If $r$ is a function of bounded variation, then $r$ is continuous?
confused with
If $r$ is a function of bounded variation, then $r$ is rectifiable?
 
@CaptainAmerica16 Trying to do every exercise is surely redundant. There is a lot of repetitiveness in textbooks at the lower (university) levels. I'm not saying that you choose only the routine problems and omit the medium and challenging ones; but, on balance, probably a correctly chosen "half" is optimal. I count this as so among my books, too. Maybe even less than half. Surely you'll recall I didn't list even half the problems in Spivak for you to do!
Well, can you give me definitions, @Baymax?
 
9:42 PM
Let $I=[a,b]$ with $a<b$ and let $u:I\rightarrow\mathbb{R}$ be a function with bounded variation, i.e. $$Var_u=\sup\{\sum_{i=1}^n|u(x_i)-u(x_{i-1})|\}<\infty$$

where the supremum is taken over all partition $P=\{a=x_0<x_1<...<x_{n-1}<b=x_n\}$.

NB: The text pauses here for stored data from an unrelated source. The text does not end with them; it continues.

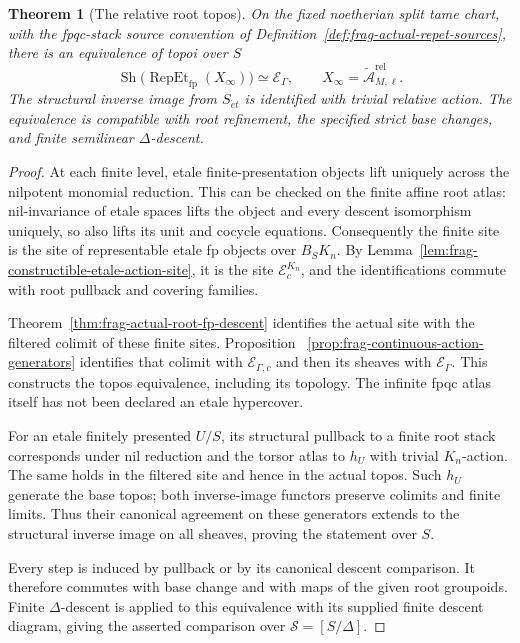 \documentclass[11pt]{article}
\newtheorem{theorem}{Theorem}[section]
\theoremstyle{definition}
\theoremstyle{remark}
\begin{document}
\begin{theorem}[The relative root topos]
\label{thm:frag-actual-root-continuous-topos}
On the fixed noetherian split tame chart, with the fpqc-stack source
convention of Definition~\ref{def:frag-actual-repet-sources}, there is
an equivalence of topoi over $S$
\[
\operatorname{Sh}\bigl(\operatorname{RepEt}_{\mathrm{fp}}(X_\infty)\bigr)
 \simeq \mathscr E_\Gamma,
\qquad X_\infty=\widetilde{\mathcal A}_{M,\ell}^{\mathrm{rel}}.
\]
The structural inverse image from $S_{\acute et}$ is identified with
trivial relative action.  The equivalence is compatible with root
refinement, the specified strict base changes, and finite semilinear
$\Delta$-descent.
\end{theorem}

\begin{proof}
At each finite level, etale finite-presentation objects lift uniquely
across the nilpotent monomial reduction.  This can be checked on the
finite affine root atlas: nil-invariance of etale spaces lifts the
object and every descent isomorphism uniquely, so also lifts its
unit and cocycle equations.  Consequently the finite site is the
site of representable etale fp objects over $B_SK_n$.  By
Lemma~\ref{lem:frag-constructible-etale-action-site}, it is the site
$\mathscr E_c^{K_n}$, and the identifications commute with root
pullback and covering families.

Theorem~\ref{thm:frag-actual-root-fp-descent} identifies the actual
site with the filtered colimit of these finite sites.  Proposition~
\ref{prop:frag-continuous-action-generators} identifies that colimit
with $\mathscr E_{\Gamma,c}$ and then its sheaves with
$\mathscr E_\Gamma$.  This constructs the topos equivalence, including
its topology.  The infinite fpqc atlas itself has not been declared
an etale hypercover.

For an etale finitely presented $U/S$, its structural pullback to a
finite root stack corresponds under nil reduction and the torsor
atlas to $h_U$ with trivial $K_n$-action.  The same holds in the
filtered site and hence in the actual topos.  Such $h_U$ generate the
base topos; both inverse-image functors preserve colimits and finite
limits.  Thus their canonical agreement on these generators extends
to the structural inverse image on all sheaves, proving the statement
over $S$.

Every step is induced by pullback or by its canonical descent
comparison.  It therefore commutes with base change and with maps
of the given root groupoids.  Finite $\Delta$-descent is applied to
this equivalence with its supplied finite descent diagram, giving the asserted
comparison over $\mathscr S=[S/\Delta]$.
\end{proof}
\end{document}
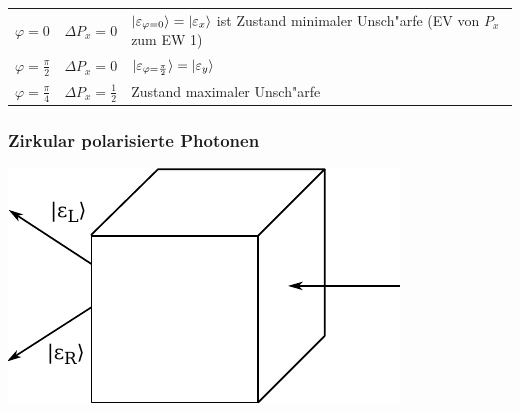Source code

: \documentclass[a4paper]{scrartcl}
\begin{document}
{\begin{tabular}{l l p{300pt}}
$\varphi=0$ &  $\Delta P_x = 0$ &  $\ket { \varepsilon_{\varphi = 0}} = \ket { \varepsilon_x }$ ist Zustand minimaler Unsch"arfe (EV von $P_x$ zum EW 1) \\
$\varphi = \frac \pi 2$ & $\Delta P_x = 0$ & $\ket {\varepsilon_{\varphi = \frac \pi 2}} = \ket{ \varepsilon_y}$ \\
$\varphi = \frac \pi 4$ & $\Delta P_x = \frac12$ & Zustand maximaler Unsch"arfe
\end{tabular}

\subsubsection*{Zirkular polarisierte Photonen}

\begin{center}
\includegraphics{038ZirkularPolPhotonen}\end{center}

}
\end{document}
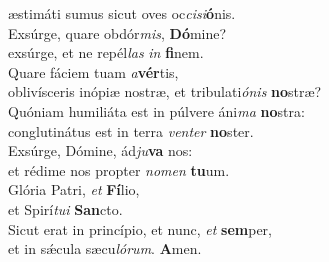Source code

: \evenverse æstimáti sumus sicut oves oc\textit{ci}\textit{si}\textbf{ó}nis.\\
\oddverse Exsúrge, quare obdór\textit{mis}, \textbf{Dó}mine?~\*\\
\oddverse exsúrge, et ne repél\textit{las} \textit{in} \textbf{fi}nem.\\
\evenverse Quare fáciem tuam \textit{a}\textbf{vér}tis,~\*\\
\evenverse oblivísceris inópiæ nostræ, et tribulati\textit{ó}\textit{nis} \textbf{no}stræ?\\
\oddverse Quóniam humiliáta est in púlvere áni\textit{ma} \textbf{no}stra:~\*\\
\oddverse conglutinátus est in terra \textit{ven}\textit{ter} \textbf{no}ster.\\
\evenverse Exsúrge, Dómine, ád\textit{ju}\textbf{va} nos:~\*\\
\evenverse et rédime nos propter \textit{no}\textit{men} \textbf{tu}um.\\
\oddverse Glória Patri, \textit{et} \textbf{Fí}lio,~\*\\
\oddverse et Spirí\textit{tu}\textit{i} \textbf{San}cto.\\
\evenverse Sicut erat in princípio, et nunc, \textit{et} \textbf{sem}per,~\*\\
\evenverse et in sǽcula sæcu\textit{ló}\textit{rum}. \textbf{A}men.\\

Function with bounded variation AND intermediate value property implies continuity
 
So can you give me a simple discontinuous function that is BV?
 
no idea
BV only have jump discontinutiy
so I think then BV functions are rectifiable
 
No idea? You can't just say that.
And you haven't told me the definition of rectifiable yet, so no fair switching questions.
 
That second message clearly implies you do have an idea
 
It's the lazy way out .... don't engage brain.
But it makes me angry.
 
9:53 PM
Sorry for that
 
It's OK, I'm leaving in a few minutes anyhow.
 
How about
 
I know what it means to say a curve is rectifiable. I don't know what it means to say a function is rectifiable.